(Work instructions): Go through the entries below. Copy each line in which "otherwise" appears.

[Records from a data source]
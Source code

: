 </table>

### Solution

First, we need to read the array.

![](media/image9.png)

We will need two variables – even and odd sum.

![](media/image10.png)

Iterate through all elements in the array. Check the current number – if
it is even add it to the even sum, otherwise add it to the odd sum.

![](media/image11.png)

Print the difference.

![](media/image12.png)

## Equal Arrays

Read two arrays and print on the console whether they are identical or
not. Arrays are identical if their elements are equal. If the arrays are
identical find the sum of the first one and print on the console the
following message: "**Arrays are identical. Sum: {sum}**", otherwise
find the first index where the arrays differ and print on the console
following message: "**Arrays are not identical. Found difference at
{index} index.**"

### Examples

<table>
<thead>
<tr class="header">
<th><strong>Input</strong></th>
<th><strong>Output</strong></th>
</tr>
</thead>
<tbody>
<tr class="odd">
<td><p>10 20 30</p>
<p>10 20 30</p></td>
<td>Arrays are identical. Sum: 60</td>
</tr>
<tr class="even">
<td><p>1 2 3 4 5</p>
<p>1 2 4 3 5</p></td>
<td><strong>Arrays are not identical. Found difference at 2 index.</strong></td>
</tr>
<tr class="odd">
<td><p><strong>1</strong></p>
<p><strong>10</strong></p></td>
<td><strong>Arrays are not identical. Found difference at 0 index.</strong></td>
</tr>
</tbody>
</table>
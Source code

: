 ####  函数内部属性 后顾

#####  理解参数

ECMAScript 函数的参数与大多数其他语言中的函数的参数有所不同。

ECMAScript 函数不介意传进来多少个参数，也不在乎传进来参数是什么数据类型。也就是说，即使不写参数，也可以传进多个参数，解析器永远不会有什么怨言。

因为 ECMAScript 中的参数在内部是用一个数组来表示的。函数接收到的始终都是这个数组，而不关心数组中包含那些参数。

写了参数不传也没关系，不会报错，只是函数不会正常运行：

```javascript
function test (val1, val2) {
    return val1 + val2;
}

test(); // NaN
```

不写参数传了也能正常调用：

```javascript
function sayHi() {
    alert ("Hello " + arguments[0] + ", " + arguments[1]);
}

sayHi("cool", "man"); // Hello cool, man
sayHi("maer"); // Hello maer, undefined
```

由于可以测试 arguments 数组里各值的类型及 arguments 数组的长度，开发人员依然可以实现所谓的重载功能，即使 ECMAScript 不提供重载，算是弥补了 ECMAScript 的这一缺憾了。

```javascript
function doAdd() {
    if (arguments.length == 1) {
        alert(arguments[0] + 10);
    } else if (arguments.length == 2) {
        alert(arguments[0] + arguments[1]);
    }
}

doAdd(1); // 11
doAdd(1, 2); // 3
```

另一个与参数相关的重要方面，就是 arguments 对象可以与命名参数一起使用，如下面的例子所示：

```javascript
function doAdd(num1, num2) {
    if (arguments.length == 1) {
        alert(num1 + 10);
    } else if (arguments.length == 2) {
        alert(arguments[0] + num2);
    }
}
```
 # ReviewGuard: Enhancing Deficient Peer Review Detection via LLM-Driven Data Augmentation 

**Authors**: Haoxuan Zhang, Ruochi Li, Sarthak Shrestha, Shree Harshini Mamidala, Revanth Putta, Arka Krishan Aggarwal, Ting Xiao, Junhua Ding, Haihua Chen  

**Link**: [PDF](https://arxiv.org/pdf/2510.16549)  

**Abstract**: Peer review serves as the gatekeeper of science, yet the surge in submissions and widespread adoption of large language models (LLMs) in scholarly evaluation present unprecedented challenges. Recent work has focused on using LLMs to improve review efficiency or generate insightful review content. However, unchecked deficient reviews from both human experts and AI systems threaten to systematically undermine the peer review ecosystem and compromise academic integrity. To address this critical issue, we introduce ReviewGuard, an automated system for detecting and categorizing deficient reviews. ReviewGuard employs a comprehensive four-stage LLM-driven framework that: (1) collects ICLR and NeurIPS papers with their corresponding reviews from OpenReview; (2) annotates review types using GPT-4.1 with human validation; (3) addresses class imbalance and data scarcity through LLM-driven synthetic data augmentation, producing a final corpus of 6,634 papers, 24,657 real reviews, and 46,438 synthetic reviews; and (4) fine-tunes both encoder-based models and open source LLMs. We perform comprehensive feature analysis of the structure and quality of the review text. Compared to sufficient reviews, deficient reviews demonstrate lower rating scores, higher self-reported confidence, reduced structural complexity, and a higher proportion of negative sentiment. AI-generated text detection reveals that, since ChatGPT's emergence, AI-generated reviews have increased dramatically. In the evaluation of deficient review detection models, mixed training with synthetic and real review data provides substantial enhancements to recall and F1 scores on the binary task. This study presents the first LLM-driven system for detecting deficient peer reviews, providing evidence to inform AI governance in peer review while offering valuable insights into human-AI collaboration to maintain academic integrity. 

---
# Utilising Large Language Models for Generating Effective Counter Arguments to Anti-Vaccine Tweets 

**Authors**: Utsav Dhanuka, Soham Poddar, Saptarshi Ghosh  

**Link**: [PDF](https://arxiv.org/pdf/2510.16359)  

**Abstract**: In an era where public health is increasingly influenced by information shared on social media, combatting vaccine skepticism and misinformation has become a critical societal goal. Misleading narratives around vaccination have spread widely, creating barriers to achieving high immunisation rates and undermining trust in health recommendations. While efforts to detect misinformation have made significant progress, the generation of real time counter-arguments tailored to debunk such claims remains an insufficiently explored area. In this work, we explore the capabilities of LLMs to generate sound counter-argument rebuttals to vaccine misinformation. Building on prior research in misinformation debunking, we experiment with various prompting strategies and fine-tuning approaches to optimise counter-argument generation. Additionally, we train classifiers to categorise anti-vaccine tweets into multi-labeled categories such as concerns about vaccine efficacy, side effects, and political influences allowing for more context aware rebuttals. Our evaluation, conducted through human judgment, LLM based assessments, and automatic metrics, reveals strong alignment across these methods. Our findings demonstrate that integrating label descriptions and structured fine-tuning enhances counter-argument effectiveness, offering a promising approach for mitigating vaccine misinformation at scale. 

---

(Task solution):
it is even add it to the even sum, otherwise add it to the odd sum.
following message: "**Arrays are identical. Sum: {sum}**", otherwise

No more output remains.